(EXERCISE INSTRUCTIONS):
When you transcribe the listing, keep each line exact and drop the pictures.
[MATERIAL PROVIDED]
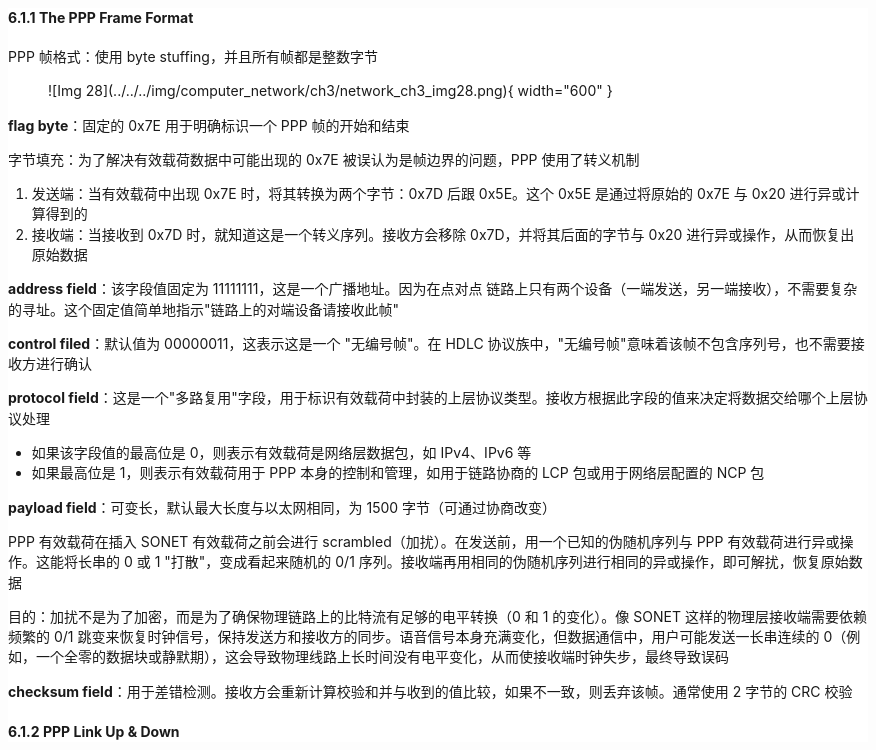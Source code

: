 #### 6.1.1 The PPP Frame Format

PPP 帧格式：使用 byte stuffing，并且所有帧都是整数字节

<figure markdown="span">
    ![Img 28](../../../img/computer_network/ch3/network_ch3_img28.png){ width="600" }
</figure>

**flag byte**：固定的 0x7E 用于明确标识一个 PPP 帧的开始和结束

字节填充：为了解决有效载荷数据中可能出现的 0x7E 被误认为是帧边界的问题，PPP 使用了转义机制

1. 发送端：当有效载荷中出现 0x7E 时，将其转换为两个字节：0x7D 后跟 0x5E。这个 0x5E 是通过将原始的 0x7E 与 0x20 进行异或计算得到的
2. 接收端：当接收到 0x7D 时，就知道这是一个转义序列。接收方会移除 0x7D，并将其后面的字节与 0x20 进行异或操作，从而恢复出原始数据

**address field**：该字段值固定为 11111111，这是一个广播地址。因为在点对点 链路上只有两个设备（一端发送，另一端接收），不需要复杂的寻址。这个固定值简单地指示"链路上的对端设备请接收此帧"

**control filed**：默认值为 00000011，这表示这是一个 "无编号帧"。在 HDLC 协议族中，"无编号帧"意味着该帧不包含序列号，也不需要接收方进行确认

**protocol field**：这是一个"多路复用"字段，用于标识有效载荷中封装的上层协议类型。接收方根据此字段的值来决定将数据交给哪个上层协议处理

- 如果该字段值的最高位是 0，则表示有效载荷是网络层数据包，如 IPv4、IPv6 等
- 如果最高位是 1，则表示有效载荷用于 PPP 本身的控制和管理，如用于链路协商的 LCP 包或用于网络层配置的 NCP 包

**payload field**：可变长，默认最大长度与以太网相同，为 1500 字节（可通过协商改变）

PPP 有效载荷在插入 SONET 有效载荷之前会进行 scrambled（加扰）。在发送前，用一个已知的伪随机序列与 PPP 有效载荷进行异或操作。这能将长串的 0 或 1 "打散"，变成看起来随机的 0/1 序列。接收端再用相同的伪随机序列进行相同的异或操作，即可解扰，恢复原始数据

目的：加扰不是为了加密，而是为了确保物理链路上的比特流有足够的电平转换（0 和 1 的变化）。像 SONET 这样的物理层接收端需要依赖频繁的 0/1 跳变来恢复时钟信号，保持发送方和接收方的同步。语音信号本身充满变化，但数据通信中，用户可能发送一长串连续的 0（例如，一个全零的数据块或静默期），这会导致物理线路上长时间没有电平变化，从而使接收端时钟失步，最终导致误码

**checksum field**：用于差错检测。接收方会重新计算校验和并与收到的值比较，如果不一致，则丢弃该帧。通常使用 2 字节的 CRC 校验

#### 6.1.2 PPP Link Up & Down

<figure markdown="span">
[/MATERIAL PROVIDED]
(WRITTEN RESPONSE):
Source code

: #### 6.1.1 The PPP Frame Format

PPP 帧格式：使用 byte stuffing，并且所有帧都是整数字节

<figure markdown="span">
    ![Img 28](../../../img/computer_network/ch3/network_ch3_img28.png){ width="600" }
</figure>

**flag byte**：固定的 0x7E 用于明确标识一个 PPP 帧的开始和结束

字节填充：为了解决有效载荷数据中可能出现的 0x7E 被误认为是帧边界的问题，PPP 使用了转义机制

1. 发送端：当有效载荷中出现 0x7E 时，将其转换为两个字节：0x7D 后跟 0x5E。这个 0x5E 是通过将原始的 0x7E 与 0x20 进行异或计算得到的
2. 接收端：当接收到 0x7D 时，就知道这是一个转义序列。接收方会移除 0x7D，并将其后面的字节与 0x20 进行异或操作，从而恢复出原始数据

**address field**：该字段值固定为 11111111，这是一个广播地址。因为在点对点 链路上只有两个设备（一端发送，另一端接收），不需要复杂的寻址。这个固定值简单地指示"链路上的对端设备请接收此帧"

**control filed**：默认值为 00000011，这表示这是一个 "无编号帧"。在 HDLC 协议族中，"无编号帧"意味着该帧不包含序列号，也不需要接收方进行确认

**protocol field**：这是一个"多路复用"字段，用于标识有效载荷中封装的上层协议类型。接收方根据此字段的值来决定将数据交给哪个上层协议处理

- 如果该字段值的最高位是 0，则表示有效载荷是网络层数据包，如 IPv4、IPv6 等
- 如果最高位是 1，则表示有效载荷用于 PPP 本身的控制和管理，如用于链路协商的 LCP 包或用于网络层配置的 NCP 包

**payload field**：可变长，默认最大长度与以太网相同，为 1500 字节（可通过协商改变）

PPP 有效载荷在插入 SONET 有效载荷之前会进行 scrambled（加扰）。在发送前，用一个已知的伪随机序列与 PPP 有效载荷进行异或操作。这能将长串的 0 或 1 "打散"，变成看起来随机的 0/1 序列。接收端再用相同的伪随机序列进行相同的异或操作，即可解扰，恢复原始数据

目的：加扰不是为了加密，而是为了确保物理链路上的比特流有足够的电平转换（0 和 1 的变化）。像 SONET 这样的物理层接收端需要依赖频繁的 0/1 跳变来恢复时钟信号，保持发送方和接收方的同步。语音信号本身充满变化，但数据通信中，用户可能发送一长串连续的 0（例如，一个全零的数据块或静默期），这会导致物理线路上长时间没有电平变化，从而使接收端时钟失步，最终导致误码

**checksum field**：用于差错检测。接收方会重新计算校验和并与收到的值比较，如果不一致，则丢弃该帧。通常使用 2 字节的 CRC 校验

#### 6.1.2 PPP Link Up & Down

<figure markdown="span">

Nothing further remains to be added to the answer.